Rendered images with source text
# # # # #

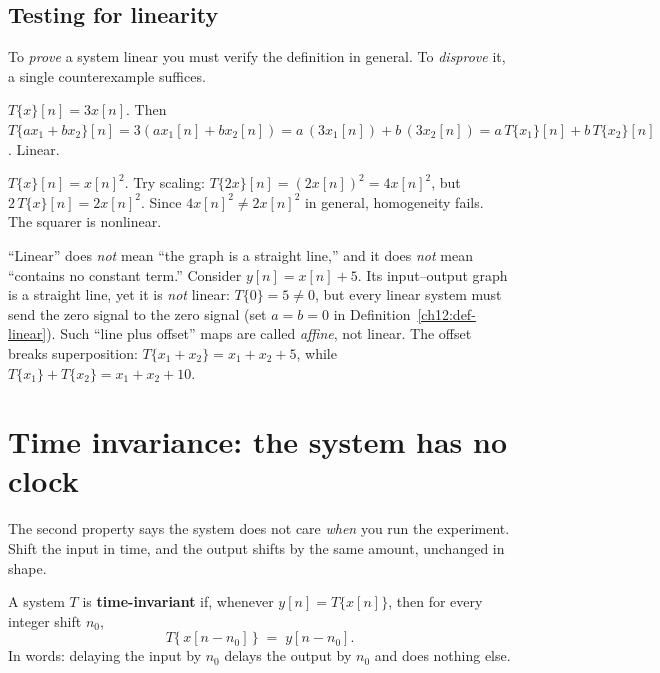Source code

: \subsection*{Testing for linearity}

To \emph{prove} a system linear you must verify the definition in general. To
\emph{disprove} it, a single counterexample suffices.

\begin{example}
$T\{x\}[n] = 3x[n]$. Then
$T\{ax_1 + bx_2\}[n] = 3(ax_1[n] + bx_2[n]) = a\,(3x_1[n]) + b\,(3x_2[n])
= a\,T\{x_1\}[n] + b\,T\{x_2\}[n]$. Linear. \checkmark
\end{example}

\begin{example}
\label{ch12:squarer-nonlinear}
$T\{x\}[n] = x[n]^2$. Try scaling: $T\{2x\}[n] = (2x[n])^2 = 4x[n]^2$, but
$2\,T\{x\}[n] = 2x[n]^2$. Since $4x[n]^2 \neq 2x[n]^2$ in general, homogeneity
fails. The squarer is nonlinear.
\end{example}

\begin{trapbox}
``Linear'' does \emph{not} mean ``the graph is a straight line,'' and it does
\emph{not} mean ``contains no constant term.'' Consider $y[n] = x[n] + 5$. Its
input--output graph is a straight line, yet it is \emph{not} linear:
$T\{0\} = 5 \neq 0$, but every linear system must send the zero signal to the
zero signal (set $a=b=0$ in Definition~\ref{ch12:def-linear}). Such ``line plus
offset'' maps are called \emph{affine}, not linear. The offset breaks
superposition: $T\{x_1+x_2\} = x_1+x_2+5$, while $T\{x_1\}+T\{x_2\} =
x_1+x_2+10$.
\end{trapbox}

\section{Time invariance: the system has no clock}
\label{ch12:ti}

The second property says the system does not care \emph{when} you run the
experiment. Shift the input in time, and the output shifts by the same amount,
unchanged in shape.

\begin{definition}
\label{ch12:def-ti}
A system $T$ is \textbf{time-invariant} if, whenever $y[n] = T\{x[n]\}$, then for
every integer shift $n_0$,
\[
  T\{\,x[n - n_0]\,\} \;=\; y[n - n_0].
\]
In words: delaying the input by $n_0$ delays the output by $n_0$ and does nothing
else.
\end{definition}

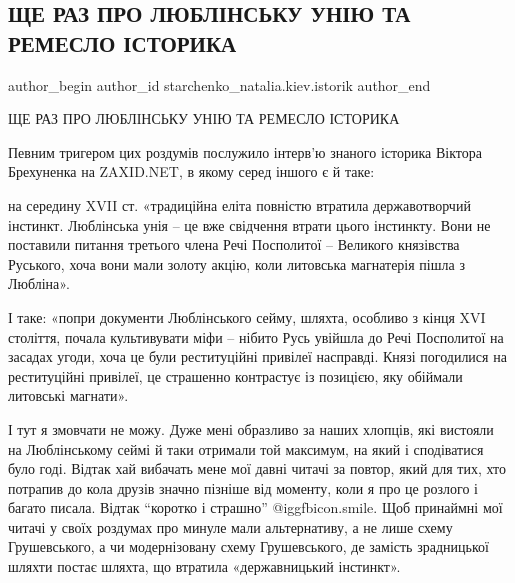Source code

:  
 
 
 
 
 
\subsection{ЩЕ РАЗ ПРО ЛЮБЛІНСЬКУ УНІЮ ТА РЕМЕСЛО ІСТОРИКА}
\label{sec:11_09_2020.fb.starchenko_natalia.kiev.istorik.1.ljublin_unia_remeslo_istorik}
 
\ifcmt
 author_begin
   author_id starchenko_natalia.kiev.istorik
 author_end
\fi

ЩЕ РАЗ ПРО ЛЮБЛІНСЬКУ УНІЮ ТА РЕМЕСЛО ІСТОРИКА

Певним тригером цих роздумів послужило інтерв’ю знаного історика Віктора
Брехуненка на ZAXID.NET, в якому серед іншого є й таке:  

на середину XVII ст. «традиційна еліта повністю втратила державотворчий
інстинкт. Люблінська унія – це вже свідчення втрати цього інстинкту. Вони не
поставили питання третього члена Речі Посполитої – Великого князівства
Руського, хоча вони мали золоту акцію, коли литовська магнатерія пішла з
Любліна». 

І таке: «попри документи Люблінського сейму, шляхта, особливо з кінця XVI
століття, почала культивувати міфи – нібито Русь увійшла до Речі Посполитої на
засадах угоди, хоча це були реституційні привілеї насправді. Князі погодилися
на реституційні привілеї, це страшенно контрастує із позицією, яку обіймали
литовські магнати». 

І тут я змовчати не можу. Дуже мені образливо за наших хлопців, які вистояли на
Люблінському сеймі й таки отримали той максимум, на який і сподіватися було
годі. Відтак хай вибачать мене мої давні читачі за повтор, який для тих, хто
потрапив до кола друзів значно пізніше від моменту, коли я про це розлого і
багато писала. Відтак \enquote{коротко і страшно}  @igg{fbicon.smile}. Щоб
принаймні мої читачі у своїх роздумах про минуле мали альтернативу, а не лише
схему Грушевського, а чи модернізовану схему Грушевського, де замість
зрадницької шляхти постає шляхта, що втратила «державницький інстинкт».  

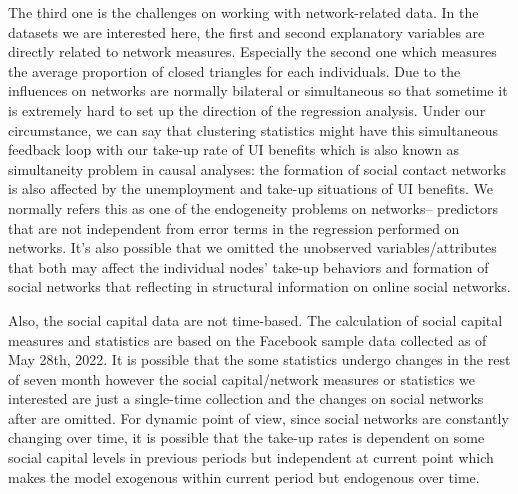 \documentclass{article}
\begin{document}
The third one is the challenges on working with network-related data. In the datasets we are interested here, the first and second explanatory variables are directly related to network measures. Especially the second one which measures the average proportion of closed triangles for each individuals. Due to the influences on networks are normally bilateral or simultaneous so that sometime it is extremely hard to set up the direction of the regression analysis. Under our circumstance, we can say that clustering statistics might have this simultaneous feedback loop with our take-up rate of UI benefits which is also known as simultaneity problem in causal analyses: the formation of social contact networks is also affected by the unemployment and take-up situations of UI benefits.  We normally refers this as one of the endogeneity problems on networks-- predictors that are not independent from error terms in the regression performed on networks. It's also possible that we omitted the unobserved variables/attributes that both may affect the individual nodes' take-up behaviors and formation of social networks that reflecting in structural information on online social networks.

Also, the social capital data are not time-based. The calculation of social capital measures and statistics are based on the Facebook sample data collected as of May 28th, 2022. It is possible that the some statistics undergo changes in the rest of seven month however the social capital/network measures or statistics we interested are just a single-time collection and the changes on social networks after are omitted. For dynamic point of view, since social networks are constantly changing over time, it is possible that the take-up rates is dependent on some social capital levels in previous periods but independent at current point which makes the model exogenous within current period but endogenous over time. 



\newpage

\printbibliography
\end{document}
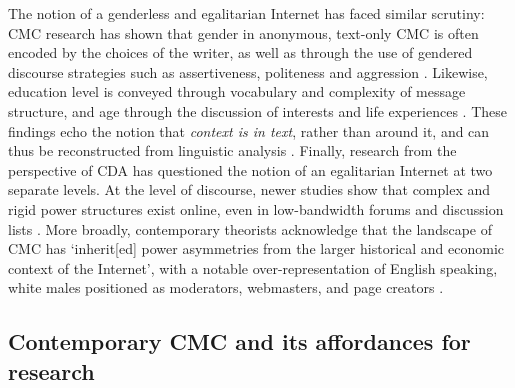 
The notion of a genderless and egalitarian Internet has faced similar scrutiny: \gls{CMC} research has shown that gender in anonymous, text\hyp{}only \gls{CMC} is often encoded by the  choices of the writer, as well as through the use of gendered discourse strategies such as assertiveness, politeness and aggression \cite{herring_gender_2000}. Likewise, education level is conveyed through vocabulary and complexity of message structure, and age through the discussion of interests and life experiences \cite{herring_computer-mediated_2001}. These findings echo the  notion that \emph{context is in text}, rather than around it, and can thus be reconstructed from linguistic analysis \cite[see Section \ref{sect:sfl}, as well as][]{eggins_introduction_2004}. Finally, research from the perspective of \gls{CDA} has questioned the notion of an egalitarian Internet at two separate levels. At the level of discourse, newer studies show that complex and rigid power structures exist online, even in low\hyp{}bandwidth \glspl{forum} and discussion lists \cite[e.g.][]{stommel_online_2010}. More broadly, contemporary theorists acknowledge that the landscape of \gls{CMC} has `inherit[ed] power asymmetries from the larger historical and economic context of the Internet', with a notable over-representation of English speaking, white males positioned as moderators, webmasters, and page creators \cite[p.~12]{herring_computer-mediated_2001}.


\subsection{Contemporary CMC and its affordances for research}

# # # # #

* **Activity**
Set down every entry above exactly as written. Leave out all pictures.

* **Task response**
Source code

: \subsection*{Testing for linearity}

To \emph{prove} a system linear you must verify the definition in general. To
\emph{disprove} it, a single counterexample suffices.

\begin{example}
$T\{x\}[n] = 3x[n]$. Then
$T\{ax_1 + bx_2\}[n] = 3(ax_1[n] + bx_2[n]) = a\,(3x_1[n]) + b\,(3x_2[n])
= a\,T\{x_1\}[n] + b\,T\{x_2\}[n]$. Linear. \checkmark
\end{example}

\begin{example}
\label{ch12:squarer-nonlinear}
$T\{x\}[n] = x[n]^2$. Try scaling: $T\{2x\}[n] = (2x[n])^2 = 4x[n]^2$, but
$2\,T\{x\}[n] = 2x[n]^2$. Since $4x[n]^2 \neq 2x[n]^2$ in general, homogeneity
fails. The squarer is nonlinear.
\end{example}

\begin{trapbox}
``Linear'' does \emph{not} mean ``the graph is a straight line,'' and it does
\emph{not} mean ``contains no constant term.'' Consider $y[n] = x[n] + 5$. Its
input--output graph is a straight line, yet it is \emph{not} linear:
$T\{0\} = 5 \neq 0$, but every linear system must send the zero signal to the
zero signal (set $a=b=0$ in Definition~\ref{ch12:def-linear}). Such ``line plus
offset'' maps are called \emph{affine}, not linear. The offset breaks
superposition: $T\{x_1+x_2\} = x_1+x_2+5$, while $T\{x_1\}+T\{x_2\} =
x_1+x_2+10$.
\end{trapbox}

\section{Time invariance: the system has no clock}
\label{ch12:ti}

The second property says the system does not care \emph{when} you run the
experiment. Shift the input in time, and the output shifts by the same amount,
unchanged in shape.

\begin{definition}
\label{ch12:def-ti}
A system $T$ is \textbf{time-invariant} if, whenever $y[n] = T\{x[n]\}$, then for
every integer shift $n_0$,
\[
  T\{\,x[n - n_0]\,\} \;=\; y[n - n_0].
\]
In words: delaying the input by $n_0$ delays the output by $n_0$ and does nothing
else.
\end{definition}

Source code

:  
 
 
 
 
 
\subsection{ЩЕ РАЗ ПРО ЛЮБЛІНСЬКУ УНІЮ ТА РЕМЕСЛО ІСТОРИКА}
\label{sec:11_09_2020.fb.starchenko_natalia.kiev.istorik.1.ljublin_unia_remeslo_istorik}
 
\ifcmt
 author_begin
   author_id starchenko_natalia.kiev.istorik
 author_end
\fi

ЩЕ РАЗ ПРО ЛЮБЛІНСЬКУ УНІЮ ТА РЕМЕСЛО ІСТОРИКА

Певним тригером цих роздумів послужило інтерв’ю знаного історика Віктора
Брехуненка на ZAXID.NET, в якому серед іншого є й таке:  

на середину XVII ст. «традиційна еліта повністю втратила державотворчий
інстинкт. Люблінська унія – це вже свідчення втрати цього інстинкту. Вони не
поставили питання третього члена Речі Посполитої – Великого князівства
Руського, хоча вони мали золоту акцію, коли литовська магнатерія пішла з
Любліна». 

І таке: «попри документи Люблінського сейму, шляхта, особливо з кінця XVI
століття, почала культивувати міфи – нібито Русь увійшла до Речі Посполитої на
засадах угоди, хоча це були реституційні привілеї насправді. Князі погодилися
на реституційні привілеї, це страшенно контрастує із позицією, яку обіймали
литовські магнати». 

І тут я змовчати не можу. Дуже мені образливо за наших хлопців, які вистояли на
Люблінському сеймі й таки отримали той максимум, на який і сподіватися було
годі. Відтак хай вибачать мене мої давні читачі за повтор, який для тих, хто
потрапив до кола друзів значно пізніше від моменту, коли я про це розлого і
багато писала. Відтак \enquote{коротко і страшно}  @igg{fbicon.smile}. Щоб
принаймні мої читачі у своїх роздумах про минуле мали альтернативу, а не лише
схему Грушевського, а чи модернізовану схему Грушевського, де замість
зрадницької шляхти постає шляхта, що втратила «державницький інстинкт».  

 \documentclass{article}
\begin{document}
The third one is the challenges on working with network-related data. In the datasets we are interested here, the first and second explanatory variables are directly related to network measures. Especially the second one which measures the average proportion of closed triangles for each individuals. Due to the influences on networks are normally bilateral or simultaneous so that sometime it is extremely hard to set up the direction of the regression analysis. Under our circumstance, we can say that clustering statistics might have this simultaneous feedback loop with our take-up rate of UI benefits which is also known as simultaneity problem in causal analyses: the formation of social contact networks is also affected by the unemployment and take-up situations of UI benefits.  We normally refers this as one of the endogeneity problems on networks-- predictors that are not independent from error terms in the regression performed on networks. It's also possible that we omitted the unobserved variables/attributes that both may affect the individual nodes' take-up behaviors and formation of social networks that reflecting in structural information on online social networks.

Also, the social capital data are not time-based. The calculation of social capital measures and statistics are based on the Facebook sample data collected as of May 28th, 2022. It is possible that the some statistics undergo changes in the rest of seven month however the social capital/network measures or statistics we interested are just a single-time collection and the changes on social networks after are omitted. For dynamic point of view, since social networks are constantly changing over time, it is possible that the take-up rates is dependent on some social capital levels in previous periods but independent at current point which makes the model exogenous within current period but endogenous over time. 



\newpage

\printbibliography
\end{document}
The notion of a genderless and egalitarian Internet has faced similar scrutiny: \gls{CMC} research has shown that gender in anonymous, text\hyp{}only \gls{CMC} is often encoded by the  choices of the writer, as well as through the use of gendered discourse strategies such as assertiveness, politeness and aggression \cite{herring_gender_2000}. Likewise, education level is conveyed through vocabulary and complexity of message structure, and age through the discussion of interests and life experiences \cite{herring_computer-mediated_2001}. These findings echo the  notion that \emph{context is in text}, rather than around it, and can thus be reconstructed from linguistic analysis \cite[see Section \ref{sect:sfl}, as well as][]{eggins_introduction_2004}. Finally, research from the perspective of \gls{CDA} has questioned the notion of an egalitarian Internet at two separate levels. At the level of discourse, newer studies show that complex and rigid power structures exist online, even in low\hyp{}bandwidth \glspl{forum} and discussion lists \cite[e.g.][]{stommel_online_2010}. More broadly, contemporary theorists acknowledge that the landscape of \gls{CMC} has `inherit[ed] power asymmetries from the larger historical and economic context of the Internet', with a notable over-representation of English speaking, white males positioned as moderators, webmasters, and page creators \cite[p.~12]{herring_computer-mediated_2001}.


\subsection{Contemporary CMC and its affordances for research}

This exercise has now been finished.